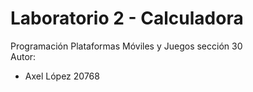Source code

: # Laboratorio 2 - Calculadora
Programación Plataformas Móviles y Juegos sección 30  
Autor:
- Axel López 20768
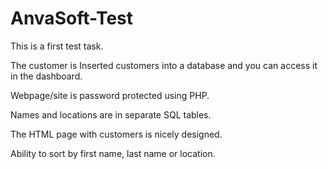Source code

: # AnvaSoft-Test

This is a first test task.

The customer is Inserted customers into a database and you can access it in the dashboard.

Webpage/site is password protected using PHP.

Names and locations are in separate SQL tables.

The HTML page with customers is nicely designed.

Ability to sort by first name, last name or location.
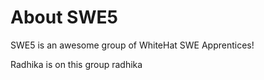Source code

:# About SWE5

SWE5 is an awesome group of WhiteHat SWE Apprentices!

Radhika is on this group
radhika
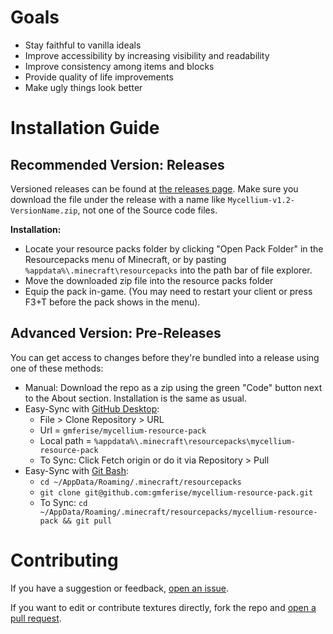 # Goals
* Stay faithful to vanilla ideals
* Improve accessibility by increasing visibility and readability
* Improve consistency among items and blocks
* Provide quality of life improvements
* Make ugly things look better

# Installation Guide

## Recommended Version: Releases
Versioned releases can be found at [the releases page](https://github.com/gmferise/mycellium-resource-pack/releases). Make sure you download the file under the release with a name like `Mycellium-v1.2-VersionName.zip`, not one of the Source code files.

**Installation:**
- Locate your resource packs folder by clicking "Open Pack Folder" in the Resourcepacks menu of Minecraft, or by pasting `%appdata%\.minecraft\resourcepacks` into the path bar of file explorer.
- Move the downloaded zip file into the resource packs folder
- Equip the pack in-game. (You may need to restart your client or press F3+T before the pack shows in the menu).

## Advanced Version: Pre-Releases
You can get access to changes before they're bundled into a release using one of these methods:
* Manual: Download the repo as a zip using the green "Code" button next to the About section. Installation is the same as usual.
* Easy-Sync with [GitHub Desktop](https://desktop.github.com/):
  * File > Clone Repository > URL
  * Url = `gmferise/mycellium-resource-pack`
  * Local path = `%appdata%\.minecraft\resourcepacks\mycellium-resource-pack`
  * To Sync: Click Fetch origin or do it via Repository > Pull
* Easy-Sync with [Git Bash](https://git-scm.com/downloads):
  * `cd ~/AppData/Roaming/.minecraft/resourcepacks`
  * `git clone git@github.com:gmferise/mycellium-resource-pack.git`
  * To Sync: `cd ~/AppData/Roaming/.minecraft/resourcepacks/mycellium-resource-pack && git pull`

# Contributing
If you have a suggestion or feedback, [open an issue](https://github.com/gmferise/mycellium-resource-pack/issues).

If you want to edit or contribute textures directly, fork the repo and [open a pull request](https://github.com/gmferise/mycellium-resource-pack/pulls).

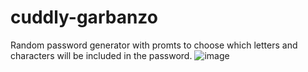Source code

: # cuddly-garbanzo
Random password generator with promts to choose which letters and characters will be included in the password.
![image](https://github.com/SeanDRowan/cuddly-garbanzo/assets/132227570/d2d757e7-2bc0-4106-a52c-da5664e63567)
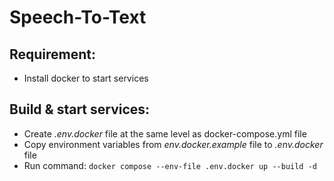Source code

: # Speech-To-Text
## Requirement:
- Install docker to start services
## Build & start services:
- Create *.env.docker* file at the same level as docker-compose.yml file
- Copy environment variables from *env.docker.example* file to *.env.docker* file
- Run command: `docker compose --env-file .env.docker up --build -d`

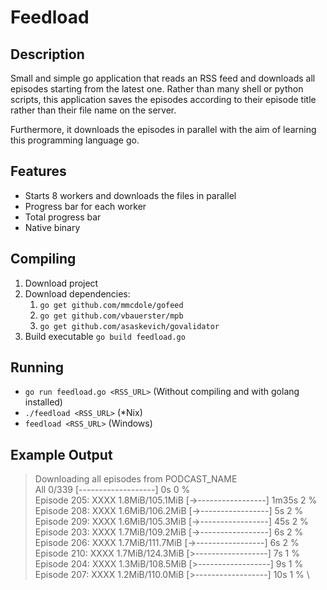 # Feedload

## Description

Small and simple go application that reads an RSS feed and downloads all episodes 
starting from the latest one. Rather than many shell or python scripts, this
application saves the episodes according to their episode title rather than their
file name on the server. 

Furthermore, it downloads the episodes in parallel with the aim of learning this 
programming language go.

## Features

* Starts 8 workers and downloads the files in parallel
* Progress bar for each worker
* Total progress bar
* Native binary

## Compiling

1. Download project
2. Download dependencies:
    1. `go get github.com/mmcdole/gofeed`
    2. `go get github.com/vbauerster/mpb`
    3. `go get github.com/asaskevich/govalidator`
3. Build executable `go build feedload.go`

## Running

* `go run feedload.go <RSS_URL>` (Without compiling and with golang installed)
* `./feedload <RSS_URL>` (*Nix)
* `feedload <RSS_URL>` (Windows)

## Example Output


>Downloading all episodes from PODCAST_NAME \
All                             0/339 [-------------------]  0s  0 % \
Episode 205: XXXX     1.8MiB/105.1MiB [->-----------------] 1m35s 2 % \
Episode 208: XXXX     1.6MiB/106.2MiB [->-----------------]  5s  2 % \
Episode 209: XXXX     1.6MiB/105.3MiB [->-----------------] 45s  2 % \
Episode 203: XXXX     1.7MiB/109.2MiB [->-----------------]  6s  2 % \
Episode 206: XXXX     1.7MiB/111.7MiB [->-----------------]  6s  2 % \
Episode 210: XXXX     1.7MiB/124.3MiB [>------------------]  7s  1 % \
Episode 204: XXXX     1.3MiB/108.5MiB [>------------------]  9s  1 % \
Episode 207: XXXX     1.2MiB/110.0MiB [>------------------] 10s  1 % \
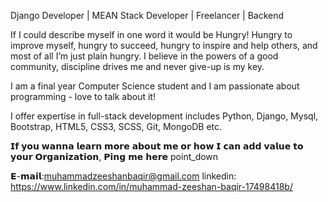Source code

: Django Developer | MEAN Stack Developer | Freelancer | Backend


If I could describe myself in one word it would be Hungry! Hungry to improve myself, hungry to succeed, hungry to inspire and help others, and most of all I’m just plain hungry. I believe in the powers of a good community, discipline drives me and never give-up is my key.

I am a final year Computer Science student and I am passionate about programming - love to talk about it!

I offer expertise in full-stack development includes Python, Django, Mysql, Bootstrap, HTML5, CSS3, SCSS, Git, MongoDB etc.


𝗜𝗳 𝘆𝗼𝘂 𝘄𝗮𝗻𝗻𝗮 𝗹𝗲𝗮𝗿𝗻 𝗺𝗼𝗿𝗲 𝗮𝗯𝗼𝘂𝘁 𝗺𝗲 𝗼𝗿 𝗵𝗼𝘄 𝗜 𝗰𝗮𝗻 𝗮𝗱𝗱 𝘃𝗮𝗹𝘂𝗲 𝘁𝗼 𝘆𝗼𝘂𝗿 𝗢𝗿𝗴𝗮𝗻𝗶𝘇𝗮𝘁𝗶𝗼𝗻, 𝗣𝗶𝗻𝗴 𝗺𝗲 𝗵𝗲𝗿𝗲 point_down

𝗘-𝗺𝗮𝗶𝗹:muhammadzeeshanbaqir@gmail.com
linkedin: https://www.linkedin.com/in/muhammad-zeeshan-baqir-17498418b/
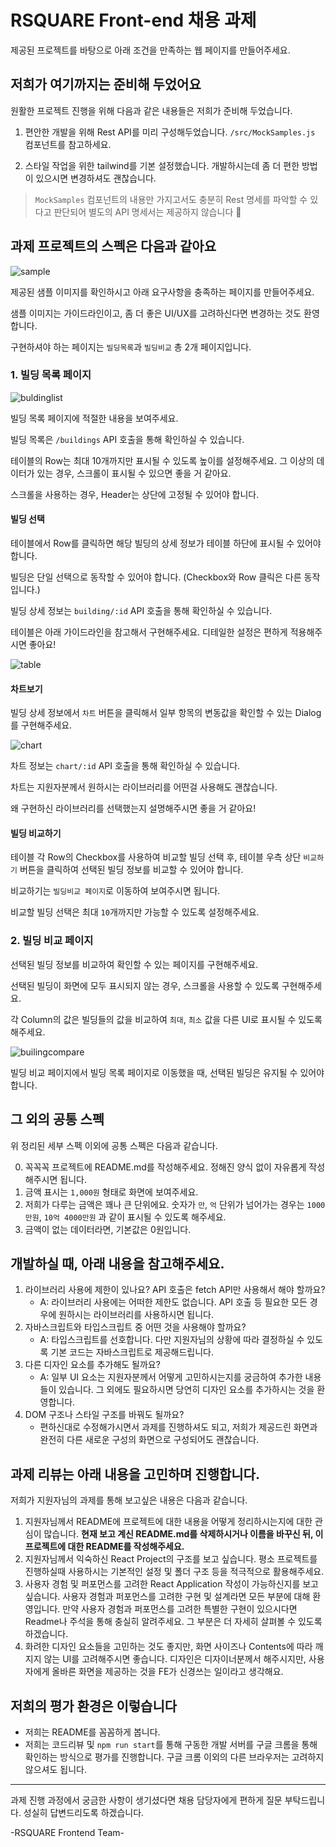 # RSQUARE Front-end 채용 과제

제공된 프로젝트를 바탕으로 아래 조건을 만족하는 웹 페이지를 만들어주세요.

## 저희가 여기까지는 준비해 두었어요

원활한 프로젝트 진행을 위해 다음과 같은 내용들은 저희가 준비해 두었습니다.

1. 편안한 개발을 위해 Rest API를 미리 구성해두었습니다. `/src/MockSamples.js` 컴포넌트를 참고하세요.

2. 스타일 작업을 위한 tailwind를 기본 설정했습니다. 개발하시는데 좀 더 편한 방법이 있으시면 변경하셔도 괜찮습니다.

> `MockSamples` 컴포넌트의 내용만 가지고서도 충분히 Rest 명세를 파악할 수 있다고 판단되어 별도의 API 명세서는 제공하지 않습니다 🙏

## 과제 프로젝트의 스펙은 다음과 같아요

![sample](./doc/page-flow.png)

제공된 샘플 이미지를 확인하시고 아래 요구사항을 충족하는 페이지를 만들어주세요.

샘플 이미지는 가이드라인이고, 좀 더 좋은 UI/UX를 고려하신다면 변경하는 것도 환영합니다.

구현하셔야 하는 페이지는 `빌딩목록`과 `빌딩비교` 총 2개 페이지입니다.

### 1. 빌딩 목록 페이지

![buldinglist](./docs/buildinglist-page.png)

빌딩 목록 페이지에 적절한 내용을 보여주세요.

빌딩 목록은 `/buildings` API 호출을 통해 확인하실 수 있습니다.

테이블의 Row는 최대 10개까지만 표시될 수 있도록 높이를 설정해주세요. 그 이상의 데이터가 있는 경우, 스크롤이 표시될 수 있으면 좋을 거 같아요.

스크롤을 사용하는 경우, Header는 상단에 고정될 수 있어야 합니다.

#### 빌딩 선택

테이블에서 Row를 클릭하면 해당 빌딩의 상세 정보가 테이블 하단에 표시될 수 있어야 합니다.

빌딩은 단일 선택으로 동작할 수 있어야 합니다. (Checkbox와 Row 클릭은 다른 동작입니다.)

빌딩 상세 정보는 `building/:id` API 호출을 통해 확인하실 수 있습니다.

테이블은 아래 가이드라인을 참고해서 구현해주세요. 디테일한 설정은 편하게 적용해주시면 좋아요!

![table](./docs/table-component.png)

#### 차트보기

빌딩 상세 정보에서 `차트` 버튼을 클릭해서 일부 항목의 변동값을 확인할 수 있는 Dialog를 구현해주세요.

![chart](./docs/chart.png)

차트 정보는 `chart/:id` API 호출을 통해 확인하실 수 있습니다.

차트는 지원자분께서 원하시는 라이브러리를 어떤걸 사용해도 괜찮습니다.

왜 구현하신 라이브러리를 선택했는지 설명해주시면 좋을 거 같아요!

#### 빌딩 비교하기

테이블 각 Row의 Checkbox를 사용하여 비교할 빌딩 선택 후, 테이블 우측 상단 `비교하기` 버튼을 클릭하여 선택된 빌딩 정보를 비교할 수 있어야 합니다.

비교하기는 `빌딩비교 페이지`로 이동하여 보여주시면 됩니다.

비교할 빌딩 선택은 최대 `10`개까지만 가능할 수 있도록 설정해주세요.

### 2. 빌딩 비교 페이지

선택된 빌딩 정보를 비교하여 확인할 수 있는 페이지를 구현해주세요.

선택된 빌딩이 화면에 모두 표시되지 않는 경우, 스크롤을 사용할 수 있도록 구현해주세요.

각 Column의 값은 빌딩들의 값을 비교하여 `최대`, `최소` 값을 다른 UI로 표시될 수 있도록 해주세요.

![builingcompare](./docs/buildingcompare-page.png)

빌딩 비교 페이지에서 빌딩 목록 페이지로 이동했을 때, 선택된 빌딩은 유지될 수 있어야 합니다.

## 그 외의 공통 스펙

위 정리된 세부 스펙 이외에 공통 스펙은 다음과 같습니다.

0. 꼭꼭꼭 프로젝트에 README.md를 작성해주세요. 정해진 양식 없이 자유롭게 작성해주시면 됩니다.
1. 금액 표시는 `1,000원` 형태로 화면에 보여주세요.
2. 저희가 다루는 금액은 꽤나 큰 단위에요. 숫자가 `만`, `억` 단위가 넘어가는 경우는 `1000만원`, `10억 4000만원` 과 같이 표시될 수 있도록 해주세요.
3. 금액이 없는 데이터라면, 기본값은 0원입니다.

## 개발하실 때, 아래 내용을 참고해주세요.

1. 라이브러리 사용에 제한이 있나요? API 호출은 fetch API만 사용해서 해야 할까요?
   - A: 라이브러리 사용에는 어떠한 제한도 없습니다. API 호출 등 필요한 모든 경우에 원하시는 라이브러리를 사용하시면 됩니다.
2. 자바스크립트와 타입스크립트 중 어떤 것을 사용해야 할까요?
   - A: 타입스크립트를 선호합니다. 다만 지원자님의 상황에 따라 결정하실 수 있도록 기본 코드는 자바스크립트로 제공해드립니다.
3. 다른 디자인 요소를 추가해도 될까요?
   - A: 일부 UI 요소는 지원자분께서 어떻게 고민하시는지를 궁금하여 추가한 내용들이 있습니다. 그 외에도 필요하시면 당연히 디자인 요소를 추가하시는 것을 환영합니다.
4. DOM 구조나 스타일 구조를 바꿔도 될까요?
   - 편하신대로 수정해가시면서 과제를 진행하셔도 되고, 저희가 제공드린 화면과 완전히 다른 새로운 구성의 화면으로 구성되어도 괜찮습니다.

## 과제 리뷰는 아래 내용을 고민하며 진행합니다.

저희가 지원자님의 과제를 통해 보고싶은 내용은 다음과 같습니다.

1. 지원자님께서 README에 프로젝트에 대한 내용을 어떻게 정리하시는지에 대한 관심이 많습니다. **현재 보고 계신 README.md를 삭제하시거나 이름을 바꾸신 뒤, 이 프로젝트에 대한 README를 작성해주세요.**
2. 지원자님께서 익숙하신 React Project의 구조를 보고 싶습니다. 평소 프로젝트를 진행하실때 사용하시는 기본적인 설정 및 폴더 구조 등을 적극적으로 활용해주세요.
3. 사용자 경험 및 퍼포먼스를 고려한 React Application 작성이 가능하신지를 보고 싶습니다. 사용자 경험과 퍼포먼스를 고려한 구현 및 설계라면 모든 부분에 대해 환영입니다. 만약 사용자 경험과 퍼포먼스를 고려한 특별한 구현이 있으시다면 Readme나 주석을 통해 충실히 알려주세요. 그 부분은 더 자세히 살펴볼 수 있도록 하겠습니다.
4. 화려한 디자인 요소들을 고민하는 것도 좋지만, 화면 사이즈나 Contents에 따라 깨지지 않는 UI를 고려해주시면 좋습니다. 디자인은 디자이너분께서 해주시지만, 사용자에게 올바른 화면을 제공하는 것을 FE가 신경쓰는 일이라고 생각해요.

## 저희의 평가 환경은 이렇습니다

- 저희는 README를 꼼꼼하게 봅니다.
- 저희는 코드리뷰 및 `npm run start`를 통해 구동한 개발 서버를 구글 크롬을 통해 확인하는 방식으로 평가를 진행합니다. 구글 크롬 이외의 다른 브라우저는 고려하지 않으셔도 됩니다.

---

과제 진행 과정에서 궁금한 사항이 생기셨다면 채용 담당자에게 편하게 질문 부탁드립니다. 성실히 답변드리도록 하겠습니다.

-RSQUARE Frontend Team-
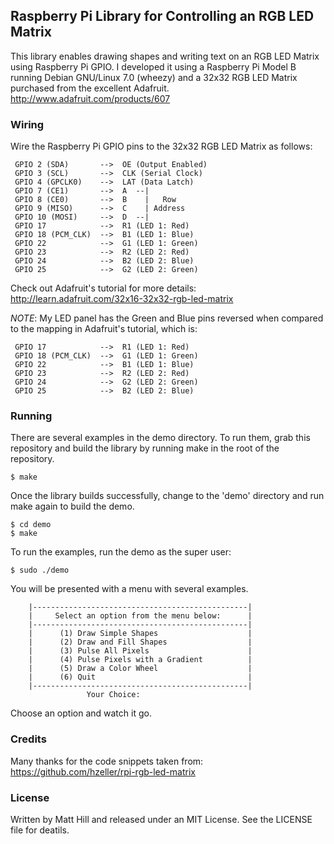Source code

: Raspberry Pi Library for Controlling an RGB LED Matrix
------------------------------------------------------

This library enables drawing shapes and writing text on an RGB LED Matrix using Raspberry Pi GPIO.
I developed it using a Raspberry Pi Model B running Debian GNU/Linux 7.0 (wheezy) and a 32x32 RGB LED Matrix purchased from the excellent Adafruit.
http://www.adafruit.com/products/607


### Wiring

Wire the Raspberry Pi GPIO pins to the 32x32 RGB LED Matrix as follows:

     GPIO 2 (SDA)       -->  OE (Output Enabled)
     GPIO 3 (SCL)       -->  CLK (Serial Clock)
     GPIO 4 (GPCLK0)    -->  LAT (Data Latch)
     GPIO 7 (CE1)       -->  A  --|
     GPIO 8 (CE0)       -->  B    |   Row
     GPIO 9 (MISO)      -->  C    | Address
     GPIO 10 (MOSI)     -->  D  --|
     GPIO 17            -->  R1 (LED 1: Red)
     GPIO 18 (PCM_CLK)  -->  B1 (LED 1: Blue)
     GPIO 22            -->  G1 (LED 1: Green)
     GPIO 23            -->  R2 (LED 2: Red)
     GPIO 24            -->  B2 (LED 2: Blue)
     GPIO 25            -->  G2 (LED 2: Green)


Check out Adafruit's tutorial for more details:  http://learn.adafruit.com/32x16-32x32-rgb-led-matrix
 
*NOTE*: My LED panel has the Green and Blue pins reversed when compared to the mapping in Adafruit's tutorial, which is:

     GPIO 17            -->  R1 (LED 1: Red)
     GPIO 18 (PCM_CLK)  -->  G1 (LED 1: Green)
     GPIO 22            -->  B1 (LED 1: Blue)
     GPIO 23            -->  R2 (LED 2: Red)
     GPIO 24            -->  G2 (LED 2: Green)
     GPIO 25            -->  B2 (LED 2: Blue)


### Running

There are several examples in the demo directory. To run them, grab this repository and build the library by running make in the root of the repository.

	$ make

Once the library builds successfully, change to the 'demo' directory and run make again to build the demo.

	$ cd demo
	$ make

To run the examples, run the demo as the super user:

	$ sudo ./demo

You will be presented with a menu with several examples.

        |------------------------------------------------|
        |     Select an option from the menu below:      |
        |------------------------------------------------|
        |      (1) Draw Simple Shapes                    |
        |      (2) Draw and Fill Shapes                  |
        |      (3) Pulse All Pixels                      |
        |      (4) Pulse Pixels with a Gradient          |
        |      (5) Draw a Color Wheel                    |
        |      (6) Quit                                  |
        |------------------------------------------------|
                     Your Choice:

Choose an option and watch it go.


### Credits

Many thanks for the code snippets taken from:  https://github.com/hzeller/rpi-rgb-led-matrix


### License

Written by Matt Hill and released under an MIT License. See the LICENSE file for deatils.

::::

▸ EXERCISE BRIEF: Could you return the lines in the entries above that contain "into"?

▸ OUTPUT OF THE TASK:
The customer is Inserted customers into a database and you can access it in the dashboard.
- Locate your resource packs folder by clicking "Open Pack Folder" in the Resourcepacks menu of Minecraft, or by pasting `%appdata%\.minecraft\resourcepacks` into the path bar of file explorer.
- Move the downloaded zip file into the resource packs folder
You can get access to changes before they're bundled into a release using one of these methods:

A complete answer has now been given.